Explore by #Jodie McNeilly-Renaudie
Zahorí
Screenings in Swiss cinema theatres
Mora (Lara Tortosa) has a wild spirit. Despite growing up in the boundary free beauty of the Argentinian West, she experiences her world as tethered, like her old friend Nazareno’s (touchingly played by Santos Curapil) horse Zahorí is to a pole. She is tethered by rules, institutional learning, sexism, superstition and ideological Buddhist parents who have moved to this barren place, carving a simple existence from thick volcanic ash. Mora negotiates her adolescence in these desolate surrounds, oozing a temporality that is more cowboy than TikTok.
We come to understand the characters through the swelling land roughly corniced by the Patagonian mountainscape. Shots track and linger upon Mora, her little brother Himeko (Cirilo Wesley), Nazareno and two Christian Soldiers, all marching to a different drum. They walk between scattered dwellings with playful curiosity, reverie or retrieval. I’m reminded of Gus Van Sant’s Gerry (2003) where the camera mediates its relationship with the landscape entirely through two walking figures—but the formers contact with the wilderness is constituted far less violently.

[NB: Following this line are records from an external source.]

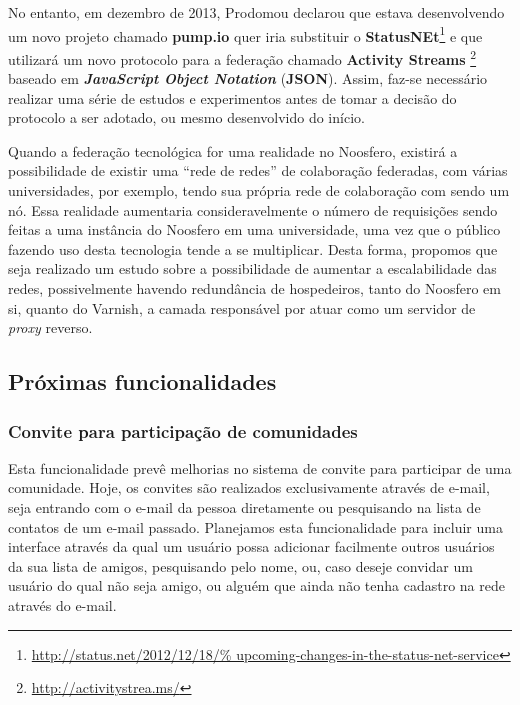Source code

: No entanto, em dezembro de 2013, Prodomou declarou que estava desenvolvendo
um novo projeto chamado \textbf{pump.io} quer iria substituir o
\textbf{StatusNEt}\footnote{\url{http://status.net/2012/12/18/%
upcoming-changes-in-the-status-net-service}} e que utilizará um novo
protocolo para a federação chamado \textbf{Activity Streams}%
\footnote{\url{http://activitystrea.ms/}} baseado em \textbf{\textit{%
JavaScript Object Notation}} (\textbf{JSON}).
%
Assim, faz-se necessário realizar uma série de estudos e experimentos
antes de tomar a decisão do protocolo a ser adotado, ou mesmo desenvolvido
do início.

Quando a federação tecnológica for uma realidade no Noosfero, existirá a
possibilidade de existir uma ``rede de redes'' de colaboração federadas,
com várias universidades, por exemplo, tendo sua própria rede de colaboração
com sendo um nó.
%
Essa realidade aumentaria consideravelmente o número de requisições sendo
feitas a uma instância do Noosfero em uma universidade, uma vez que o público
fazendo uso desta tecnologia tende a se multiplicar.
%
Desta forma, propomos que seja realizado um estudo sobre a possibilidade
de aumentar a escalabilidade das redes, possivelmente havendo redundância
de hospedeiros, tanto do Noosfero em si, quanto do Varnish, a camada
responsável por atuar como um servidor de \textit{proxy} reverso.


\subsection{Próximas funcionalidades}

\subsubsection{Convite para participação de comunidades}

Esta funcionalidade prevê melhorias no sistema de convite para participar de
uma comunidade. Hoje, os convites são realizados
exclusivamente através de e-mail, seja entrando com o e-mail da pessoa
diretamente ou pesquisando na lista de contatos de um e-mail passado.
%
Planejamos esta funcionalidade para incluir uma interface através da qual um
usuário possa adicionar facilmente outros usuários da sua lista de amigos,
pesquisando pelo nome, ou, caso deseje convidar um usuário do qual não seja
amigo, ou alguém que ainda não tenha cadastro na rede através do e-mail.

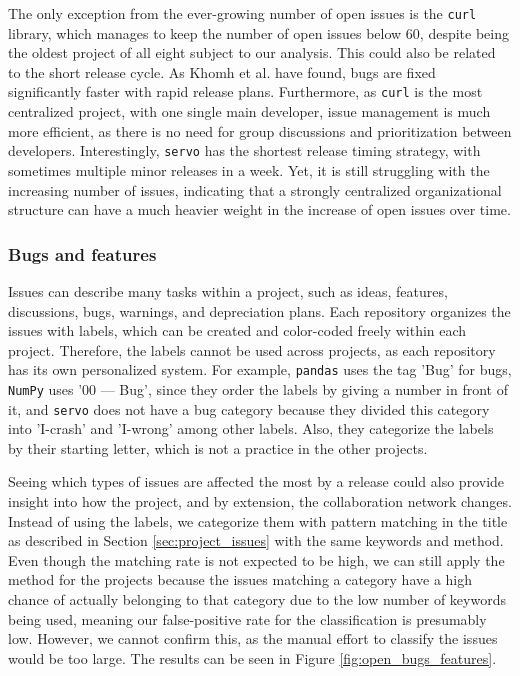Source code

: The only exception from the ever-growing number of open issues is the \texttt{curl} library, which manages to keep the number of open issues below 60, despite being the oldest project of all eight subject to our analysis. This could also be related to the short release cycle. As Khomh et al. \cite{khomhFasterReleasesImprove2012} have found, bugs are fixed significantly faster with rapid release plans. Furthermore, as \texttt{curl} is the most centralized project, with one single main developer, issue management is much more efficient, as there is no need for group discussions and prioritization between developers. Interestingly, \texttt{servo} has the shortest release timing strategy, with sometimes multiple minor releases in a week. Yet, it is still struggling with the increasing number of issues, indicating that a strongly centralized organizational structure can have a much heavier weight in the increase of open issues over time.

\subsubsection{Bugs and features}
\label{sec:bugs-features}
Issues can describe many tasks within a project, such as ideas, features, discussions, bugs, warnings, and depreciation plans. Each repository organizes the issues with labels, which can be created and color-coded freely within each project. Therefore, the labels cannot be used across projects, as each repository has its own personalized system. For example, \texttt{pandas} uses the tag 'Bug' for bugs, \texttt{NumPy} uses '00 — Bug', since they order the labels by giving a number in front of it, and \texttt{servo} does not have a bug category because they divided this category into 'I-crash' and 'I-wrong' among other labels. Also, they categorize the labels by their starting letter, which is not a practice in the other projects.

Seeing which types of issues are affected the most by a release could also provide insight into how the project, and by extension, the collaboration network changes. Instead of using the labels, we categorize them with pattern matching in the title as described in Section \ref{sec:project_issues} with the same keywords and method. Even though the matching rate is not expected to be high, we can still apply the method for the projects because the issues matching a category have a high chance of actually belonging to that category due to the low number of keywords being used, meaning our false-positive rate for the classification is presumably low. However, we cannot confirm this, as the manual effort to classify the issues would be too large. The results can be seen in Figure \ref{fig:open_bugs_features}.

The spectre of Argentina’s strong missionary past descends, almost as ridiculous as a scene from the Book of Mormons, the intrusion ultimately corrupting the contiguity of body, spirit and nature that Nazareno possesses and Mora frantically cultivates. The importation of other faiths fails in principle and practice: Buddhist vegetarians go hungry and Christians falter at the unburied in their refusals to accept the cycle of desert life.
Zahorí is a meditation on death as loss and freedom. Everyone contemplates it, even the scarab beetles predict our finitude. Relationships die. Animal bones lace every turn. Like Mora, the frenzied Zahorí charges the plains, finally coming to rest; the true tether, "life itself", becoming ashes.
Zahorí is Marí Alessandri’s debut feature as both Director and Writer. She provides a feminine and innocent view of these harsh lands through Mora, a contemporary Calamity Jane who straddles her freedom to walk in the shoes of a fading Gaucho. A film to be viewed on the big screen in order to soak up the changing ambience of light, wind and inky depths of night with flashes of chiaroscuro (Joakim Chardonnens). A very fine contribution by an astute filmmaker who understands how to embody place.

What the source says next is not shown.